__REQUIREMENT__. In the entries below, spot each line with the word "pubs" and copy it.

********************

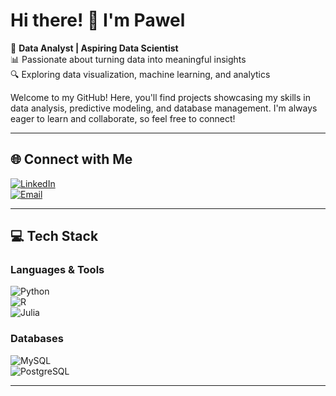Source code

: # **Hi there! 👋 I'm Pawel**  

🚀 **Data Analyst | Aspiring Data Scientist**  
📊 Passionate about turning data into meaningful insights  
🔍 Exploring data visualization, machine learning, and analytics  

Welcome to my GitHub! Here, you'll find projects showcasing my skills in data analysis, predictive modeling, and database management. I'm always eager to learn and collaborate, so feel free to connect!  

---

## 🌐 **Connect with Me**  

[![LinkedIn](https://img.shields.io/badge/LinkedIn-%230077B5.svg?logo=linkedin&logoColor=white)](https://www.linkedin.com/in/pawe%C5%82-wo%C5%BAniak-11a290234)  
[![Email](https://img.shields.io/badge/Email-D14836?logo=gmail&logoColor=white)](mailto:Wozniak.pawel.work@gmail.com)  

---

## 💻 **Tech Stack**  

### **Languages & Tools**  
![Python](https://img.shields.io/badge/python-3670A0?style=for-the-badge&logo=python&logoColor=ffdd54)  
![R](https://img.shields.io/badge/r-%23276DC3.svg?style=for-the-badge&logo=r&logoColor=white)  
![Julia](https://img.shields.io/badge/-Julia-9558B2?style=for-the-badge&logo=julia&logoColor=white)  

### **Databases**  
![MySQL](https://img.shields.io/badge/mysql-4479A1.svg?style=for-the-badge&logo=mysql&logoColor=white)  
![PostgreSQL](https://img.shields.io/badge/postgres-%23316192.svg?style=for-the-badge&logo=postgresql&logoColor=white)  

---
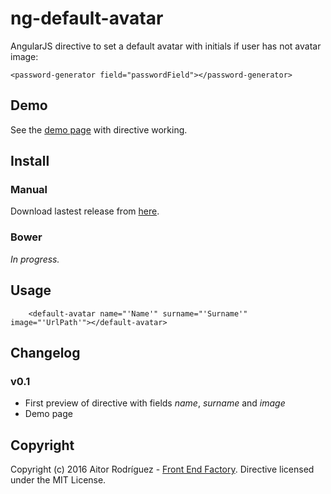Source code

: # ng-default-avatar
AngularJS directive to set a default avatar with initials if user has not avatar image:

    <password-generator field="passwordField"></password-generator>

## Demo
See the [demo page](https://aitorrodriguez990.github.io/ng-default-avatar/demo.html) with directive working.

## Install
### Manual
Download lastest release from [here](https://github.com/AitorRodriguez990/ng-default-avatar/releases/latest).

### Bower
*In progress.*

## Usage

        <default-avatar name="'Name'" surname="'Surname'" image="'UrlPath'"></default-avatar>

## Changelog
### v0.1
* First preview of directive with fields *name*, *surname* and *image*
* Demo page

## Copyright
Copyright (c) 2016 Aitor Rodríguez - [Front End Factory](http://www.frontendfactory.es). Directive licensed under the MIT License.
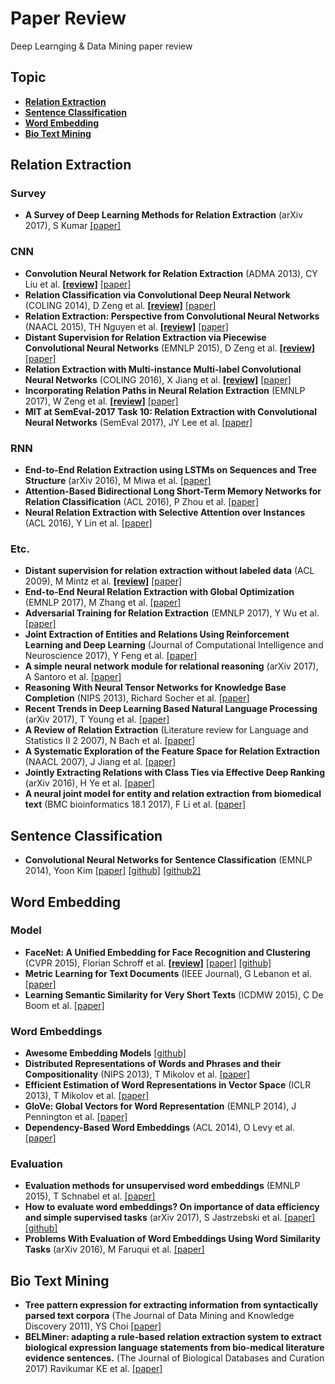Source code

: # Paper Review
Deep Learnging & Data Mining paper review


## Topic

* **[Relation Extraction](#relation-extraction)**
* **[Sentence Classification](#sentence-classification)**
* **[Word Embedding](#word-embedding)**
* **[Bio Text Mining](#bio-text-mining)**


## Relation Extraction
### Survey
* **A Survey of Deep Learning Methods for Relation Extraction** (arXiv 2017), S Kumar [[paper]](https://arxiv.org/abs/1705.03645)

### CNN
* **Convolution Neural Network for Relation Extraction** (ADMA 2013), CY Liu et al. **[[review]](/relation_extraction/Relation_Neural_Network_for_Relation_Extraction.md)** [[paper]](https://link.springer.com/chapter/10.1007/978-3-642-53917-6_21)
* **Relation Classification via Convolutional Deep Neural Network** (COLING 2014), D Zeng et al. **[[review]](/relation_extraction/Relation_Classification_via_Convolutional_Deep_Neural_Network.md)** [[paper]](http://www.aclweb.org/anthology/C14-1220)
* **Relation Extraction: Perspective from Convolutional Neural Networks** (NAACL 2015), TH Nguyen et al. **[[review]](/relation_extraction/Relation_Extraction-Perspective_from_Convolutional_Neural_Networks.md)** [[paper]](http://www.cs.nyu.edu/~thien/pubs/vector15.pdf)
* **Distant Supervision for Relation Extraction via Piecewise Convolutional Neural Networks** (EMNLP 2015), D Zeng et al. **[[review]](/relation_extraction/Distant_Supervision_for_Relation_Extraction_via_Piecewise_Convolutional_Neural_Networks.md)** [[paper]](http://www.emnlp2015.org/proceedings/EMNLP/pdf/EMNLP203.pdf)
* **Relation Extraction with Multi-instance Multi-label Convolutional Neural Networks** (COLING 2016), X Jiang et al. **[[review]](/relation_extraction/Relation_Extraction_with_Multi-instance_Multi-label_Convolutional_Neural_Networks.md)** [[paper]](https://pdfs.semanticscholar.org/8731/369a707046f3f8dd463d1fd107de31d40a24.pdf)
* **Incorporating Relation Paths in Neural Relation Extraction** (EMNLP 2017), W Zeng et al. **[[review]](/relation_extraction/Incorporating_Relation_Paths_in_Neural_Relation_Extraction.md)** [[paper]](http://aclweb.org/anthology/D17-1186)
* **MIT at SemEval-2017 Task 10: Relation Extraction with Convolutional Neural Networks** (SemEval 2017), JY Lee et al. [[paper]](https://aclanthology.info/pdf/S/S17/S17-2171.pdf)

### RNN
* **End-to-End Relation Extraction using LSTMs on Sequences and Tree Structure** (arXiv 2016), M Miwa et al. [[paper]](https://arxiv.org/abs/1601.00770)
* **Attention-Based Bidirectional Long Short-Term Memory Networks for Relation Classification** (ACL 2016), P Zhou et al. [[paper]](http://anthology.aclweb.org/P16-2034)
* **Neural Relation Extraction with Selective Attention over Instances** (ACL 2016), Y Lin et al. [[paper]](http://www.aclweb.org/anthology/P16-1200)

### Etc.
* **Distant supervision for relation extraction without labeled data** (ACL 2009), M Mintz et al. **[[review]](/relation_extraction/Distant_supervision_for_relation_extraction_without_labeled_data.md)** [[paper]](https://web.stanford.edu/~jurafsky/mintz.pdf)
* **End-to-End Neural Relation Extraction with Global Optimization** (EMNLP 2017), M Zhang et al. [[paper]](https://pdfs.semanticscholar.org/0359/cde335fadcfe6f3407722c1a8cc620d0fe8c.pdf)
* **Adversarial Training for Relation Extraction** (EMNLP 2017), Y Wu et al. [[paper]](https://people.eecs.berkeley.edu/~russell/papers/emnlp17-relation.pdf)
* **Joint Extraction of Entities and Relations Using Reinforcement Learning and Deep Learning** (Journal of Computational Intelligence and Neuroscience 2017), Y Feng et al. [[paper]](https://www.hindawi.com/journals/cin/2017/7643065/)
* **A simple neural network module for relational reasoning** (arXiv 2017), A Santoro et al. [[paper]](https://arxiv.org/abs/1706.01427)
* **Reasoning With Neural Tensor Networks for Knowledge Base Completion** (NIPS 2013), Richard Socher et al. [[paper]](https://papers.nips.cc/paper/5028-reasoning-with-neural-tensor-networks-for-knowledge-base-completion.pdf)
* **Recent Trends in Deep Learning Based Natural Language Processing** (arXiv 2017), T Young et al. [[paper]](https://arxiv.org/abs/1708.02709)
* **A Review of Relation Extraction** (Literature review for Language and Statistics II 2 2007), N Bach et al. [[paper]](http://www.cs.cmu.edu/~nbach/papers/A-survey-on-Relation-Extraction.pdf)
* **A Systematic Exploration of the Feature Space for Relation Extraction** (NAACL 2007), J Jiang et al. [[paper]](http://sifaka.cs.uiuc.edu/czhai/pub/hlt07-rel.pdf)
* **Jointly Extracting Relations with Class Ties via Effective Deep Ranking** (arXiv 2016), H Ye et al. [[paper]](https://arxiv.org/abs/1612.07602)
* **A neural joint model for entity and relation extraction from biomedical text** (BMC bioinformatics 18.1 2017), F Li et al. [[paper]](https://bmcbioinformatics.biomedcentral.com/articles/10.1186/s12859-017-1609-9)



## Sentence Classification
* **Convolutional Neural Networks for Sentence Classification** (EMNLP 2014), Yoon Kim [[paper]](http://www.aclweb.org/anthology/D14-1181) [[github]](https://github.com/yoonkim/CNN_sentence) [[github2]](https://github.com/dennybritz/cnn-text-classification-tf)


## Word Embedding
### Model
* **FaceNet: A Unified Embedding for Face Recognition and Clustering** (CVPR 2015), Florian Schroff et al. **[[review]](/metric_learning/FaceNet-A_Unified_Embedding_for_Face_Recognition_and_Clustering.md)** [[paper]](https://arxiv.org/abs/1503.03832) [[github]](https://github.com/davidsandberg/facenet)
* **Metric Learning for Text Documents** (IEEE Journal), G Lebanon et al. [[paper]](http://ieeexplore.ieee.org/document/1597108)
* **Learning Semantic Similarity for Very Short Texts** (ICDMW 2015), C De Boom et al. [[paper]](https://arxiv.org/abs/1512.00765)

### Word Embeddings
* **Awesome Embedding Models** [[github]](https://github.com/Hironsan/awesome-embedding-models)
* **Distributed Representations of Words and Phrases and their Compositionality** (NIPS 2013), T Mikolov et al. [[paper]](https://papers.nips.cc/paper/5021-distributed-representations-of-words-and-phrases-and-their-compositionality.pdf)
* **Efficient Estimation of Word Representations in Vector Space** (ICLR 2013), T Mikolov et al. [[paper]](https://arxiv.org/pdf/1301.3781.pdf)
* **GloVe: Global Vectors for Word Representation** (EMNLP 2014), J Pennington et al. [[paper]](https://nlp.stanford.edu/pubs/glove.pdf)
* **Dependency-Based Word Embeddings** (ACL 2014), O Levy et al. [[paper]](http://www.aclweb.org/anthology/P14-2050)

### Evaluation
* **Evaluation methods for unsupervised word embeddings** (EMNLP 2015), T Schnabel et al. [[paper]](http://www.aclweb.org/anthology/D15-1036)
* **How to evaluate word embeddings? On importance of data efficiency and simple supervised tasks** (arXiv 2017), S Jastrzebski et al. [[paper]](https://arxiv.org/pdf/1702.02170.pdf)	[[github]](https://github.com/kudkudak/word-embeddings-benchmarks)
* **Problems With Evaluation of Word Embeddings Using Word Similarity Tasks** (arXiv 2016), M Faruqui et al. [[paper]](https://aclweb.org/anthology/W/W16/W16-2506.pdf)


## Bio Text Mining
* **Tree pattern expression for extracting information from syntactically parsed text corpora** (The Journal of Data Mining and Knowledge Discovery 2011), YS Choi [[paper]](https://link.springer.com/article/10.1007/s10618-010-0184-8)
* **BELMiner: adapting a rule-based relation extraction system to extract biological expression language statements from bio-medical literature evidence sentences.** (The Journal of Biological Databases and Curation 2017) Ravikumar KE et al. [[paper]](https://www.ncbi.nlm.nih.gov/pubmed/28365720)
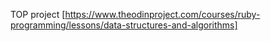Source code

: TOP project
[https://www.theodinproject.com/courses/ruby-programming/lessons/data-structures-and-algorithms]
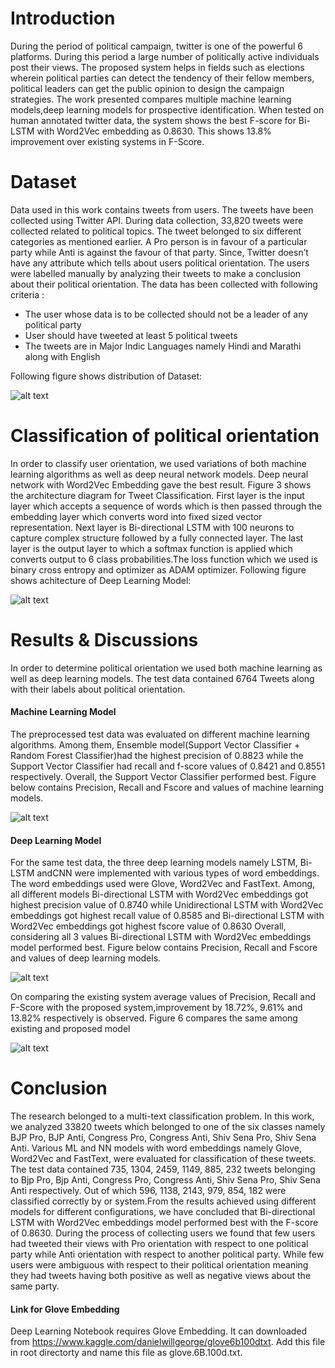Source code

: # Introduction

During the period of political campaign, twitter is one of the powerful 6 platforms. During this period a large number of politically active individuals post their views. The proposed system helps in fields such as elections wherein political parties can detect the tendency of their fellow members, political leaders can get the public opinion to design the campaign strategies. The work presented compares multiple machine learning models,deep learning models for prospective identification. When tested on human annotated twitter data, the system shows the best F-score for Bi-LSTM with Word2Vec embedding as 0.8630. This shows 13.8% improvement over existing systems in F-Score.

# Dataset

Data used in this work contains  tweets from users. The tweets have been collected using Twitter API. During data collection, 33,820 tweets were collected related to political topics. The tweet belonged to six different categories as mentioned earlier. A Pro person is in favour of a particular party while Anti is against the favour of that party. Since, Twitter doesn’t have any attribute which tells about users political orientation. The users were labelled manually by analyzing their tweets to make a conclusion about their political orientation. The data has been collected with following criteria :

-  The user whose data is to be collected should not be a leader of any political party 
  - User should have tweeted at least 5 political tweets
  - The tweets are in Major Indic Languages namely Hindi and Marathi  along with English

Following figure shows distribution of Dataset:

![alt text](https://github.com/sp31051998/Political-Orientation-of-user-using-Tweet/blob/master/Images/Dataset%20Distribution.png)

# Classification of political orientation

In order to classify user orientation, we used variations of both machine learning algorithms as well as deep neural network models. Deep neural network with Word2Vec Embedding gave the best result. Figure 3 shows the architecture diagram for Tweet Classification. First layer is the input layer which accepts a sequence of words which is then passed through the embedding layer which converts word into fixed sized vector representation. Next layer is Bi-directional LSTM with 100 neurons to capture complex structure followed by a fully connected layer. The last layer is the output layer to which a softmax function is applied which converts output to 6 class probabilities.The loss function which we used is binary cross entropy and optimizer as ADAM optimizer. Following figure shows achitecture of Deep Learning Model:

![alt text](https://github.com/sp31051998/Political-Orientation-of-user-using-Tweet/blob/master/Images/Model%20Architecture.png)

# Results & Discussions

In order to determine political orientation we used both machine learning as well as deep learning models. The test data contained 6764 Tweets along with their labels about political orientation.

#### Machine Learning Model

The preprocessed test data was evaluated on different machine learning algorithms. Among them, Ensemble model(Support Vector Classifier + Random Forest Classifier)had the highest precision of 0.8823 while the Support Vector Classifier had recall and f-score values of 0.8421 and 0.8551 respectively. Overall, the Support Vector Classifier performed best. Figure below contains Precision, Recall and Fscore and  values of machine learning models.

![alt text](https://github.com/sp31051998/Political-Orientation-of-user-using-Tweet/blob/master/Images/ML%20Model%20Comparision.png)

#### Deep Learning Model

For the same test data, the three deep learning models namely LSTM, Bi-LSTM andCNN were implemented with various types of word embeddings.  The word embeddings used were Glove, Word2Vec and FastText. Among, all different models Bi-directional LSTM with Word2Vec embeddings got highest precision value of 0.8740 while Unidirectional LSTM with Word2Vec embeddings got highest recall value of 0.8585 and Bi-directional LSTM with Word2Vec embeddings got highest fscore value of 0.8630 Overall, considering all 3 values Bi-directional LSTM with Word2Vec embeddings model performed best. Figure below contains Precision, Recall and Fscore and  values of deep learning models.

![alt text](https://github.com/sp31051998/Political-Orientation-of-user-using-Tweet/blob/master/Images/DL%20Model%20Comparision.png)

On comparing the existing system average values of Precision, Recall and F-Score with the proposed system,improvement by 18.72%, 9.61% and 13.82% respectively is observed. Figure 6 compares the same among existing and proposed model

![alt text](https://github.com/sp31051998/Political-Orientation-of-user-using-Tweet/blob/master/Images/Exisiting%20System%20vs%20Proposed%20System.png)

# Conclusion

The research belonged to a multi-text classification problem. In this work, we analyzed 33820 tweets which belonged to one of the six classes namely BJP Pro, BJP Anti, Congress Pro, Congress Anti, Shiv Sena Pro, Shiv Sena Anti. Various ML and NN models with word embeddings namely Glove, Word2Vec and FastText, were evaluated for classification of these tweets. The test data contained 735, 1304, 2459, 1149, 885, 232 tweets belonging to Bjp Pro, Bjp Anti, Congress Pro, Congress Anti, Shiv Sena Pro, Shiv Sena Anti respectively. Out of which  596, 1138, 2143, 979, 854, 182 were classified correctly by or system.From the results achieved using different models for different configurations, we have concluded that Bi-directional LSTM with Word2Vec embeddings model performed best with the F-score of 0.8630. During the process of collecting users we found that few users had tweeted their views with Pro orientation with respect to one political party while Anti orientation with respect to another political party. While few users were ambiguous with respect to their political orientation meaning they had tweets having both positive as well as negative views about the same party.

#### Link for Glove Embedding

Deep Learning Notebook requires Glove Embedding. It can downloaded from https://www.kaggle.com/danielwillgeorge/glove6b100dtxt. Add this file in root directorty and name this file as glove.6B.100d.txt. 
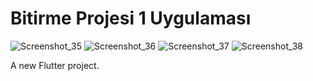 # Bitirme Projesi 1 Uygulaması
![Screenshot_35](https://github.com/sennachu/travel_mobile_app/assets/90784360/819ade50-8181-4101-be65-a1406a7b0c59)
![Screenshot_36](https://github.com/sennachu/travel_mobile_app/assets/90784360/f4d912cb-ec9f-4563-95e8-66263a7bdd2e)
![Screenshot_37](https://github.com/sennachu/travel_mobile_app/assets/90784360/e951da95-26e8-4a09-b356-c02e13e1bf3a)
![Screenshot_38](https://github.com/sennachu/travel_mobile_app/assets/90784360/6ac955a3-dfff-42ce-a26f-87b530bb4086)

A new Flutter project.
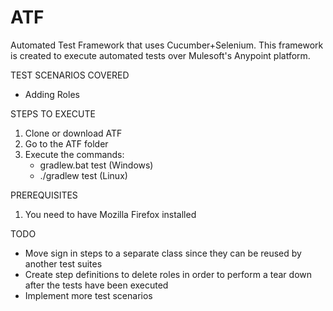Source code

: # ATF
Automated Test Framework that uses Cucumber+Selenium. This framework is created to execute automated tests over Mulesoft's Anypoint platform.

TEST SCENARIOS COVERED
- Adding Roles

STEPS TO EXECUTE
1) Clone or download ATF
2) Go to the ATF folder
3) Execute the commands:
    - gradlew.bat test (Windows)
    - ./gradlew test (Linux)

PREREQUISITES
1) You need to have Mozilla Firefox installed

TODO
- Move sign in steps to a separate class since they can be reused by another test suites
- Create step definitions to delete roles in order to perform a tear down after the tests have been executed
- Implement more test scenarios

********************

__ANSWER TO THE PROBLEM__.
* **Relation Extraction: Perspective from Convolutional Neural Networks** (NAACL 2015), TH Nguyen et al. **[[review]](/relation_extraction/Relation_Extraction-Perspective_from_Convolutional_Neural_Networks.md)** [[paper]](http://www.cs.nyu.edu/~thien/pubs/vector15.pdf)
* **GloVe: Global Vectors for Word Representation** (EMNLP 2014), J Pennington et al. [[paper]](https://nlp.stanford.edu/pubs/glove.pdf)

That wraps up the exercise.